*** Data section Section Begins ***

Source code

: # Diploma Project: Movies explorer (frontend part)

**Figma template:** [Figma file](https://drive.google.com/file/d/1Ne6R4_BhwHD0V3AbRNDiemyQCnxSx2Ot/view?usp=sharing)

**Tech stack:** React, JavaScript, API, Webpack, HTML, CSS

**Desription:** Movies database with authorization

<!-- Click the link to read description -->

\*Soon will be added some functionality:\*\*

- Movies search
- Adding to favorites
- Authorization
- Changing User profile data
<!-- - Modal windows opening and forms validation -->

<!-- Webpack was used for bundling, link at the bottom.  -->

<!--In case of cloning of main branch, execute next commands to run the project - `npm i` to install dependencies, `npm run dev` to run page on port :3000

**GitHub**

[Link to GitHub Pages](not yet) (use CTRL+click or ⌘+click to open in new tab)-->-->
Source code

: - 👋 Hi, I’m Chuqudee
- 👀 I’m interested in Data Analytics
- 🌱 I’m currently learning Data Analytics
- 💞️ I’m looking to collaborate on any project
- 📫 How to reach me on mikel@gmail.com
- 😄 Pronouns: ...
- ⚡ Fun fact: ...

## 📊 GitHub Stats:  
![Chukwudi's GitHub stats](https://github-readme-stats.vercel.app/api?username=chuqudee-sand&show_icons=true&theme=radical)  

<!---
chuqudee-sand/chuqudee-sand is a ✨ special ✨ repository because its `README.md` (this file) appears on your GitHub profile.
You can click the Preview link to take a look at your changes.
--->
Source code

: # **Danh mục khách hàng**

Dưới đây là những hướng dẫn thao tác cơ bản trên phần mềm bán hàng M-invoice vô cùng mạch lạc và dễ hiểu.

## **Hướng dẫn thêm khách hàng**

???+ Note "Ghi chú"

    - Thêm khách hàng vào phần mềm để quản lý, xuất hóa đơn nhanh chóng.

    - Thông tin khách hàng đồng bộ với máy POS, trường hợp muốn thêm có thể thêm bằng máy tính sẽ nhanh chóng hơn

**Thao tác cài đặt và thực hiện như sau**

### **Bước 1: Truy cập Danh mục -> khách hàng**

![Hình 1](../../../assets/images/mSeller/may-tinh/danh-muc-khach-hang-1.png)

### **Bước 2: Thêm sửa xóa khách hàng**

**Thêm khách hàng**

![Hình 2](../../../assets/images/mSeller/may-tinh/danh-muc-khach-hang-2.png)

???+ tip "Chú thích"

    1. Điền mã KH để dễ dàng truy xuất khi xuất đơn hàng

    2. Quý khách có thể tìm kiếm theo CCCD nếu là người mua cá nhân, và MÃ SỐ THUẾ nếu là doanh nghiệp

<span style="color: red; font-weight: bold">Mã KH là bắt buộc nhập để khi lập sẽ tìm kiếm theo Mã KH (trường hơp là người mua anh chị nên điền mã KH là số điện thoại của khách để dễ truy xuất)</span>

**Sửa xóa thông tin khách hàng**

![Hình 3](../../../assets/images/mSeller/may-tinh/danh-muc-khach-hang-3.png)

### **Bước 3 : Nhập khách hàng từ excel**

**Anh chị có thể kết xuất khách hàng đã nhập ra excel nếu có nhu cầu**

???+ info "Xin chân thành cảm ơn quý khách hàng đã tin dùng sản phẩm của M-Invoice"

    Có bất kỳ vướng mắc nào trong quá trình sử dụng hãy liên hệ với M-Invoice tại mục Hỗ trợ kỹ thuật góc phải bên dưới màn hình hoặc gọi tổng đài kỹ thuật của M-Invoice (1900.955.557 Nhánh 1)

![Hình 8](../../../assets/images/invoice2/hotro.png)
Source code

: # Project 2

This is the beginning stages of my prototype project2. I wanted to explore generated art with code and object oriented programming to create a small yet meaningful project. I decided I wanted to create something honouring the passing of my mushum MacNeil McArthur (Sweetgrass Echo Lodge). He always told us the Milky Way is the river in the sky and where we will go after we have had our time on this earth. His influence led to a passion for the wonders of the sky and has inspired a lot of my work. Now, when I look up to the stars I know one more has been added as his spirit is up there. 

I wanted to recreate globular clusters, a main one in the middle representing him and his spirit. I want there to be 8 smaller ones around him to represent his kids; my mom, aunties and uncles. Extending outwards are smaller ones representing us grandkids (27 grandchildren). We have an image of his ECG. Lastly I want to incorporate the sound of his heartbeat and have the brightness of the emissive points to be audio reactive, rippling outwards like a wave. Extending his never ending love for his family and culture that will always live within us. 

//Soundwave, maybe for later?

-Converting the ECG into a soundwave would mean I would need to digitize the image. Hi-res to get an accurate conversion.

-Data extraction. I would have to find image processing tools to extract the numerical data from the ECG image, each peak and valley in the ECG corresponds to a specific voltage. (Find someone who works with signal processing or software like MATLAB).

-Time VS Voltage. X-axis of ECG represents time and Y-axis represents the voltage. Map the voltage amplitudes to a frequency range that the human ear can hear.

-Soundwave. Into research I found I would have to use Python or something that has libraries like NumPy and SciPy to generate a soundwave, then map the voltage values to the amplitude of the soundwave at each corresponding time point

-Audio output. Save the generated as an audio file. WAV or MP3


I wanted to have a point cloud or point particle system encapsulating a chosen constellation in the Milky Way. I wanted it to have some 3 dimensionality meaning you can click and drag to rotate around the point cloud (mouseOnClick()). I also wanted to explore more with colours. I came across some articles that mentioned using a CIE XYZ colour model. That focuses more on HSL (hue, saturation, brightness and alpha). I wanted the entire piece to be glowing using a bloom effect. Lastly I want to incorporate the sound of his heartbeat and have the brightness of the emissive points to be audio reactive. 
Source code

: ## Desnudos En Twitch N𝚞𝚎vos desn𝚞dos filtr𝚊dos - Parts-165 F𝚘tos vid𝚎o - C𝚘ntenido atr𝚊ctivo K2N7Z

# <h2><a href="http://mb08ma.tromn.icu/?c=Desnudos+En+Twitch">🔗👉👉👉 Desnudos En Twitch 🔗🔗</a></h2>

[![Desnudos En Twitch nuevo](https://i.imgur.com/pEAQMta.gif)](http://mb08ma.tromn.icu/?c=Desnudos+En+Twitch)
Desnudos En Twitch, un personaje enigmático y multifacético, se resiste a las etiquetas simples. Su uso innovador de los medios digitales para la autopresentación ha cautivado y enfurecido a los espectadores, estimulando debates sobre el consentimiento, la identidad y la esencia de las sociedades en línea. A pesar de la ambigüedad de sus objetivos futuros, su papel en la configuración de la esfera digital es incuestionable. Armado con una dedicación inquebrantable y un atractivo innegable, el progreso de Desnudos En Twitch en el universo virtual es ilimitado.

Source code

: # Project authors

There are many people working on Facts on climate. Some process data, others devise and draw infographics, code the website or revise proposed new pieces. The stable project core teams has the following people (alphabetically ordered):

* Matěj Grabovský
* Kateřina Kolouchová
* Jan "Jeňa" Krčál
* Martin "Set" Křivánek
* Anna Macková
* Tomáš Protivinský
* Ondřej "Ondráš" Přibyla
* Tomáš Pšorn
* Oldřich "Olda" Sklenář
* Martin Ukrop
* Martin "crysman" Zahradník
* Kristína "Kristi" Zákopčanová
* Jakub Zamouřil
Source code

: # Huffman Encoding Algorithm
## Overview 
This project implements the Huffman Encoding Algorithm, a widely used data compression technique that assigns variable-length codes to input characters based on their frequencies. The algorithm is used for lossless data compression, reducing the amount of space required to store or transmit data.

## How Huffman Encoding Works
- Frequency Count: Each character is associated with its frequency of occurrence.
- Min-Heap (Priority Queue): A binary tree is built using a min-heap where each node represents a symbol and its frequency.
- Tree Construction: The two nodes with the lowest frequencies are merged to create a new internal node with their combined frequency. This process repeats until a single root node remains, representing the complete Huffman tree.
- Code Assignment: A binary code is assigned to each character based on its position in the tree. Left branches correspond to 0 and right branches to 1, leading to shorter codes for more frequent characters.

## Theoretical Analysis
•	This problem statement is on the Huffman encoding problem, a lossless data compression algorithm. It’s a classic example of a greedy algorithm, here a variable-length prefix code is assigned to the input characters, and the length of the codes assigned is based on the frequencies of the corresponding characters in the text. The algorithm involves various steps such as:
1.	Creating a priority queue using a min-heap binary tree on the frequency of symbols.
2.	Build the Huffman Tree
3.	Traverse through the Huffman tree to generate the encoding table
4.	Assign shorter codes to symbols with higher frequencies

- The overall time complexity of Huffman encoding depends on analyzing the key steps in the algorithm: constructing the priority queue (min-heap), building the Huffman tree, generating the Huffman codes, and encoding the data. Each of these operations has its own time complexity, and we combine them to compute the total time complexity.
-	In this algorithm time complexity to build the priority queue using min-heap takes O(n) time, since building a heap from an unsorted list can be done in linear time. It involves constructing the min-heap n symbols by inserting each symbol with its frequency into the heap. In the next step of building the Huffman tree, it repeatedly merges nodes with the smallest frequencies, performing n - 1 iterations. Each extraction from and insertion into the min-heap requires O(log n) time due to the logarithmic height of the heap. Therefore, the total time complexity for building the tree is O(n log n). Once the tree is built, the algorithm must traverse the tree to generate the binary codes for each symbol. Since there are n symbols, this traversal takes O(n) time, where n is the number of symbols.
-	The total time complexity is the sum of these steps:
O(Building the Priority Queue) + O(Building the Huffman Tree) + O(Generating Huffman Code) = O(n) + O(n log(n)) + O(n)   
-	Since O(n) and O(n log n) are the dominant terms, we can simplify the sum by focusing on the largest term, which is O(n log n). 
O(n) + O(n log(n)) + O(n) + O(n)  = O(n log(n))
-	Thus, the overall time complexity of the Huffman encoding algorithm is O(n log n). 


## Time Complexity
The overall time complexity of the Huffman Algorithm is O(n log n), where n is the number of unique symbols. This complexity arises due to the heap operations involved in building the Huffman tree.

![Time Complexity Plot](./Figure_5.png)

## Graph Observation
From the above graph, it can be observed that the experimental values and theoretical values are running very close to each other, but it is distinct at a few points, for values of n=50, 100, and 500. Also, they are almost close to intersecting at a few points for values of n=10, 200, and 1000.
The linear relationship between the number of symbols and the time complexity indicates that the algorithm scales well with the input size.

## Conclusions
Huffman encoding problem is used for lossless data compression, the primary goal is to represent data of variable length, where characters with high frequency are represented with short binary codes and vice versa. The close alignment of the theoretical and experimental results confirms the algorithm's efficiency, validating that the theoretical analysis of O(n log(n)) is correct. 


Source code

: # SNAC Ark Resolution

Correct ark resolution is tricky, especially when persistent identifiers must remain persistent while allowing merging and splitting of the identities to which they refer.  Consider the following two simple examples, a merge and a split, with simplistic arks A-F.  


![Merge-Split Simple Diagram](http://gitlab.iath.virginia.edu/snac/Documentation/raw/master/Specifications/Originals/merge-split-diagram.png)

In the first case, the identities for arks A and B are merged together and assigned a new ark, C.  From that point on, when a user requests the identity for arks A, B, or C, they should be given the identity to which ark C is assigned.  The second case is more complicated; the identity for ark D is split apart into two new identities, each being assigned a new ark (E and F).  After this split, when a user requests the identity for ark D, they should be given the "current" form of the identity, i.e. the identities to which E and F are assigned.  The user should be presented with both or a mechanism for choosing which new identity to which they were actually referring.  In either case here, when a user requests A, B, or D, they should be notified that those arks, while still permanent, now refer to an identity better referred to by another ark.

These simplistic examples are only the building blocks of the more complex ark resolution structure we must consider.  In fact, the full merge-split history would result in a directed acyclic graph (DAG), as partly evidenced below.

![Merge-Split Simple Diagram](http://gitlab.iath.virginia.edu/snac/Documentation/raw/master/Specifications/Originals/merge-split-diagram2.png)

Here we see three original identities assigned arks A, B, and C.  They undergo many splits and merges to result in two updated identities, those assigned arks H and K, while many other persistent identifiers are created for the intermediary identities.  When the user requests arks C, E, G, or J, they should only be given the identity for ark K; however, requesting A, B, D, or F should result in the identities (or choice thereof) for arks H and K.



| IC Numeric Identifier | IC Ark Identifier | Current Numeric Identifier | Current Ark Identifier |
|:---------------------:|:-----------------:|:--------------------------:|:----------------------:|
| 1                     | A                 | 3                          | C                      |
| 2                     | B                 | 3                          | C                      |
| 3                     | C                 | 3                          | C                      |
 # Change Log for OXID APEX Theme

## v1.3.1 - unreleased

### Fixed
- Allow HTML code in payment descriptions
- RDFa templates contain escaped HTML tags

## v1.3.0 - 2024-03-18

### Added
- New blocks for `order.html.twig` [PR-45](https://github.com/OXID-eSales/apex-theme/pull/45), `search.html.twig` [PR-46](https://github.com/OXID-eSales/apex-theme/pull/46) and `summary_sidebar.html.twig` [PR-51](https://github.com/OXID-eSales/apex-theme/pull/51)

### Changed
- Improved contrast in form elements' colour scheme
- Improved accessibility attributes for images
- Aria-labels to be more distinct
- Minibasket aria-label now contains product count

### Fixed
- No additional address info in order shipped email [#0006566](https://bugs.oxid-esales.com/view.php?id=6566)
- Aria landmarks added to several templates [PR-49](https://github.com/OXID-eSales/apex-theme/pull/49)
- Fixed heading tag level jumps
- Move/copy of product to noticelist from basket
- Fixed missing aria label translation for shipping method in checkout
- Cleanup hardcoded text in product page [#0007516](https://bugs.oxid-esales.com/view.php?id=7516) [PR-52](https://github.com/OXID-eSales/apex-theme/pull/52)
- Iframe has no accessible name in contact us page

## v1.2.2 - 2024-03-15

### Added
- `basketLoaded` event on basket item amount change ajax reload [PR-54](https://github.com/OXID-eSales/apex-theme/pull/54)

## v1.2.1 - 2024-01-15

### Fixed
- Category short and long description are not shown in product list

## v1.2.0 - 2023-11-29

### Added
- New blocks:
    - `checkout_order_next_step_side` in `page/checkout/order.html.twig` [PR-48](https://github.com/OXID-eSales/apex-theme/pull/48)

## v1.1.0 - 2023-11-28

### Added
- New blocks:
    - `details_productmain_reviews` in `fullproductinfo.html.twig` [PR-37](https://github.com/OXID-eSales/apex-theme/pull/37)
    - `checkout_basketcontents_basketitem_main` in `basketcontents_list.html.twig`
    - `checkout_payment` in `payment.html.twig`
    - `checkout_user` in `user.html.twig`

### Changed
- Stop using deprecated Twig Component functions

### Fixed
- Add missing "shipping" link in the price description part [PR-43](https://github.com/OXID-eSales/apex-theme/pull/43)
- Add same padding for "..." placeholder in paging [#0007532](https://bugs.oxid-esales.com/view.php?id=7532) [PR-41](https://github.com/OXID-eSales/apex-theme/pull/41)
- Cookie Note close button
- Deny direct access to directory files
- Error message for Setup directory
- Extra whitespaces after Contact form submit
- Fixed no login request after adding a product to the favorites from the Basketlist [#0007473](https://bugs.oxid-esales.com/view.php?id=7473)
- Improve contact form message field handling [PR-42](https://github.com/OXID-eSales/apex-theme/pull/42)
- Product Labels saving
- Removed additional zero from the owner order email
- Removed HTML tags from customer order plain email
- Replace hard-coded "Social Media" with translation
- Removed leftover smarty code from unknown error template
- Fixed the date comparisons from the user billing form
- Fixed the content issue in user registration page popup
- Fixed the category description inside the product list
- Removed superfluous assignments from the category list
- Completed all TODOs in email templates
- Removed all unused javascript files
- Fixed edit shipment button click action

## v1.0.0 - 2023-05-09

*** Data section Section Ends ***

> [Problem statement]: Show the lines above that include "chóng".

> [Expected output]:
    - Thêm khách hàng vào phần mềm để quản lý, xuất hóa đơn nhanh chóng.
    - Thông tin khách hàng đồng bộ với máy POS, trường hợp muốn thêm có thể thêm bằng máy tính sẽ nhanh chóng hơn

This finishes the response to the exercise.